Exercise prompt: Copy, from the entries below, each line where the word "GOOGLE" can be found.

● ● ● ● ●

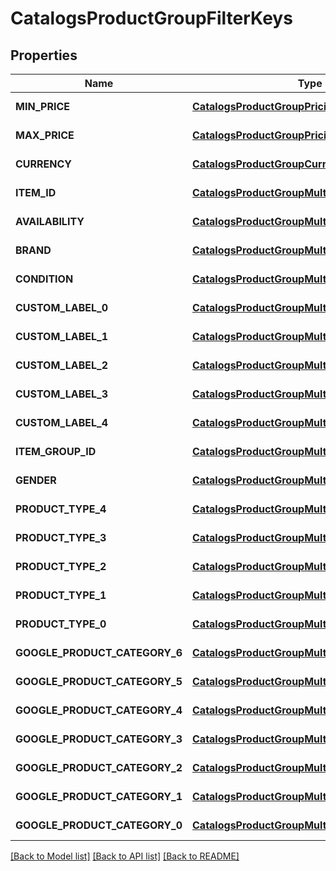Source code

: # CatalogsProductGroupFilterKeys
## Properties

| Name | Type | Description | Notes |
|------------ | ------------- | ------------- | -------------|
| **MIN\_PRICE** | [**CatalogsProductGroupPricingCriteria**](.md) |  | [default to null] |
| **MAX\_PRICE** | [**CatalogsProductGroupPricingCriteria**](.md) |  | [default to null] |
| **CURRENCY** | [**CatalogsProductGroupCurrencyCriteria**](.md) |  | [default to null] |
| **ITEM\_ID** | [**CatalogsProductGroupMultipleStringCriteria**](.md) |  | [default to null] |
| **AVAILABILITY** | [**CatalogsProductGroupMultipleStringCriteria**](.md) |  | [default to null] |
| **BRAND** | [**CatalogsProductGroupMultipleStringCriteria**](.md) |  | [default to null] |
| **CONDITION** | [**CatalogsProductGroupMultipleStringCriteria**](.md) |  | [default to null] |
| **CUSTOM\_LABEL\_0** | [**CatalogsProductGroupMultipleStringCriteria**](.md) |  | [default to null] |
| **CUSTOM\_LABEL\_1** | [**CatalogsProductGroupMultipleStringCriteria**](.md) |  | [default to null] |
| **CUSTOM\_LABEL\_2** | [**CatalogsProductGroupMultipleStringCriteria**](.md) |  | [default to null] |
| **CUSTOM\_LABEL\_3** | [**CatalogsProductGroupMultipleStringCriteria**](.md) |  | [default to null] |
| **CUSTOM\_LABEL\_4** | [**CatalogsProductGroupMultipleStringCriteria**](.md) |  | [default to null] |
| **ITEM\_GROUP\_ID** | [**CatalogsProductGroupMultipleStringCriteria**](.md) |  | [default to null] |
| **GENDER** | [**CatalogsProductGroupMultipleStringCriteria**](.md) |  | [default to null] |
| **PRODUCT\_TYPE\_4** | [**CatalogsProductGroupMultipleStringListCriteria**](.md) |  | [default to null] |
| **PRODUCT\_TYPE\_3** | [**CatalogsProductGroupMultipleStringListCriteria**](.md) |  | [default to null] |
| **PRODUCT\_TYPE\_2** | [**CatalogsProductGroupMultipleStringListCriteria**](.md) |  | [default to null] |
| **PRODUCT\_TYPE\_1** | [**CatalogsProductGroupMultipleStringListCriteria**](.md) |  | [default to null] |
| **PRODUCT\_TYPE\_0** | [**CatalogsProductGroupMultipleStringListCriteria**](.md) |  | [default to null] |
| **GOOGLE\_PRODUCT\_CATEGORY\_6** | [**CatalogsProductGroupMultipleStringListCriteria**](.md) |  | [default to null] |
| **GOOGLE\_PRODUCT\_CATEGORY\_5** | [**CatalogsProductGroupMultipleStringListCriteria**](.md) |  | [default to null] |
| **GOOGLE\_PRODUCT\_CATEGORY\_4** | [**CatalogsProductGroupMultipleStringListCriteria**](.md) |  | [default to null] |
| **GOOGLE\_PRODUCT\_CATEGORY\_3** | [**CatalogsProductGroupMultipleStringListCriteria**](.md) |  | [default to null] |
| **GOOGLE\_PRODUCT\_CATEGORY\_2** | [**CatalogsProductGroupMultipleStringListCriteria**](.md) |  | [default to null] |
| **GOOGLE\_PRODUCT\_CATEGORY\_1** | [**CatalogsProductGroupMultipleStringListCriteria**](.md) |  | [default to null] |
| **GOOGLE\_PRODUCT\_CATEGORY\_0** | [**CatalogsProductGroupMultipleStringListCriteria**](.md) |  | [default to null] |

[[Back to Model list]](../README.md#documentation-for-models) [[Back to API list]](../README.md#documentation-for-api-endpoints) [[Back to README]](../README.md)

● ● ● ● ●

Exercise response:
| **GOOGLE\_PRODUCT\_CATEGORY\_6** | [**CatalogsProductGroupMultipleStringListCriteria**](.md) |  | [default to null] |
| **GOOGLE\_PRODUCT\_CATEGORY\_5** | [**CatalogsProductGroupMultipleStringListCriteria**](.md) |  | [default to null] |
| **GOOGLE\_PRODUCT\_CATEGORY\_4** | [**CatalogsProductGroupMultipleStringListCriteria**](.md) |  | [default to null] |
| **GOOGLE\_PRODUCT\_CATEGORY\_3** | [**CatalogsProductGroupMultipleStringListCriteria**](.md) |  | [default to null] |
| **GOOGLE\_PRODUCT\_CATEGORY\_2** | [**CatalogsProductGroupMultipleStringListCriteria**](.md) |  | [default to null] |
| **GOOGLE\_PRODUCT\_CATEGORY\_1** | [**CatalogsProductGroupMultipleStringListCriteria**](.md) |  | [default to null] |
| **GOOGLE\_PRODUCT\_CATEGORY\_0** | [**CatalogsProductGroupMultipleStringListCriteria**](.md) |  | [default to null] |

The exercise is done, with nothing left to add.